Liputan6.com, Jakarta - Pemerintah melalui Kementerian Komunikasi dan Digital (Komdigi) resmi mengumumkan Peraturan Menteri Nomor 9 Tahun 2026 yang mengatur pembatasan akses internet dan juga media sosial (medsos) bagi anak di bawah usia 16 tahun.

Implementasi peraturan turunan PP Tunas ini akan dilakukan secara bertahap, mulai 28 Maret 2026. Dalam penerapannya, akun milik anak berusia di bawah 16 tahun di platform digital yang dinilai berisiko tinggi seperti YouTube, TikTok, Facebook, Instagram, Thread, X, Bigolive, hingga Roblox akan dinonaktifkan.

Pakar Keamanan Siber dari Communication & Information System Security Research Center (CISSReC), Pratama Persadha, menilai bahwa langkah itu sebagai terobosan progresif dalam memperkuat keamanan ruang digital nasional.

Menurutnya, sejumlah platform populer seperti YouTube, TikTok, Facebook, Instagram, X, hingga Roblox masuk dalam kategori berisiko tinggi karena karakteristiknya yang terbuka.

Penggunaan algoritma distribusi konten dan interaksi anonim di platform tersebut dinilai rawan bagi pengguna yang belum matang secara psikologis.

"Dalam perspektif keamanan siber, karakteristik ini meningkatkan risiko nyata bagi anak, mulai dari cyberbullying, eksploitasi digital, manipulasi algoritma, hingga penyalahgunaan data pribadi," ujar Pratama kepada Tekno Liputan6.com, Sabtu (7/3/2026).

Ia menambahkan bahwa interaksi digital yang terlalu dini, tanpa dibarengi literasi yang memadai, membuat anak-anak menjadi kelompok paling rentan terhadap kejahatan siber global, termasuk penipuan daring dan eksploitasi seksual berbasis internet.

Indonesia Pelopor di Negara Non-Barat

Implementasi PP TUNAS menjadikan Indonesia sebagai negara non-Barat pertama yang secara tegas menerapkan pembatasan akses berbasis usia pada platform digital.

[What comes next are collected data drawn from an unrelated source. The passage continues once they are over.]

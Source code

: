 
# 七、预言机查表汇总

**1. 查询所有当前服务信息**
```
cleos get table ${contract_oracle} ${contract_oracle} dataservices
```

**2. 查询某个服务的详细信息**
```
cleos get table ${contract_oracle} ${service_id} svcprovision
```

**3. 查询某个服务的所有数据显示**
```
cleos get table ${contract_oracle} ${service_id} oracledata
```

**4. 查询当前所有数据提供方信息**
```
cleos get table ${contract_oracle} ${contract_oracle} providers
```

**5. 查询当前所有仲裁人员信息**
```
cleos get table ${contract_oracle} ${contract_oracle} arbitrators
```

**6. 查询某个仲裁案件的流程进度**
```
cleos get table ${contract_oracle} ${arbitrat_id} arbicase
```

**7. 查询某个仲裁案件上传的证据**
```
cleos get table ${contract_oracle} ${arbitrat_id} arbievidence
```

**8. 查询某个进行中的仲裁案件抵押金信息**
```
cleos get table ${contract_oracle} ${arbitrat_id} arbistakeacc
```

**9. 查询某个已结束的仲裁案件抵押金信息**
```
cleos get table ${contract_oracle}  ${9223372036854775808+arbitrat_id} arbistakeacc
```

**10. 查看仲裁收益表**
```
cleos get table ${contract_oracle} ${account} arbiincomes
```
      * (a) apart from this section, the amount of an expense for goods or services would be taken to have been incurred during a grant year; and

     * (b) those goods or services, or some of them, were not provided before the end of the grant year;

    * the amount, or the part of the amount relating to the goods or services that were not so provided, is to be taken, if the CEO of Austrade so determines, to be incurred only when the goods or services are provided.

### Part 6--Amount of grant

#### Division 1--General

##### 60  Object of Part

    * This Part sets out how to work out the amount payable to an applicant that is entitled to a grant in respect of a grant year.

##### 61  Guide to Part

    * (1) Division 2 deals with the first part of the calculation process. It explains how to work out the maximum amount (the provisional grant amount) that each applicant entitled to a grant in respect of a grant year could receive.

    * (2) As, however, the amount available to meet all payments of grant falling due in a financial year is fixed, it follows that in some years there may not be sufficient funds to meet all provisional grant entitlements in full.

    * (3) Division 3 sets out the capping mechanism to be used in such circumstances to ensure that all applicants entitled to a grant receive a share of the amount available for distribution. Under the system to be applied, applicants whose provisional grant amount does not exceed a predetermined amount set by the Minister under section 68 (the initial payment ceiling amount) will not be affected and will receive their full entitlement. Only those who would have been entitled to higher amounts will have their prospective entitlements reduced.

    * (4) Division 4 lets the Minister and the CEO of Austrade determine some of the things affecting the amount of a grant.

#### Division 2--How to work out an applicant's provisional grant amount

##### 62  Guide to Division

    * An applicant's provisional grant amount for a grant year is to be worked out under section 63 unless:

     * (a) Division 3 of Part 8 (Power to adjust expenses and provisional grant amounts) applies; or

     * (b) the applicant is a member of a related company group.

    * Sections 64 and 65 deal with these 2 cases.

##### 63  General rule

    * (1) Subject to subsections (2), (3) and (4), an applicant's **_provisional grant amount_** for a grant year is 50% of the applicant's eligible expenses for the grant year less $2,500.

Pratama menilai langkah ini sejajar dengan tren regulasi global yang telah diterapkan oleh negara-negara maju.

Sebagai perbandingan, beberapa negara telah mengadopsi regulasi serupa guna memitigasi risiko digital pada anak, di antaranya:

  • Australia: Melalui Online Safety Act.
  • Amerika Serikat: Melalui Children’s Online Privacy Protection Act (COPPA).
  • Uni Eropa: Melalui berbagai regulasi ketat perlindungan data dan layanan digital.

"Langkah Indonesia melalui turunan PP TUNAS ini merupakan bagian dari konvergensi kebijakan internasional untuk menciptakan ekosistem internet yang lebih aman bagi generasi muda," tuturnya.

Data Penetrasi Internet yang Mengkhawatirkan

Urgensi kebijakan ini juga diperkuat oleh data penetrasi internet di Indonesia yang sangat tinggi pada kelompok usia muda. Merujuk pada laporan Digital Global dari We Are Social, Indonesia memiliki lebih dari 167 juta pengguna media sosial aktif.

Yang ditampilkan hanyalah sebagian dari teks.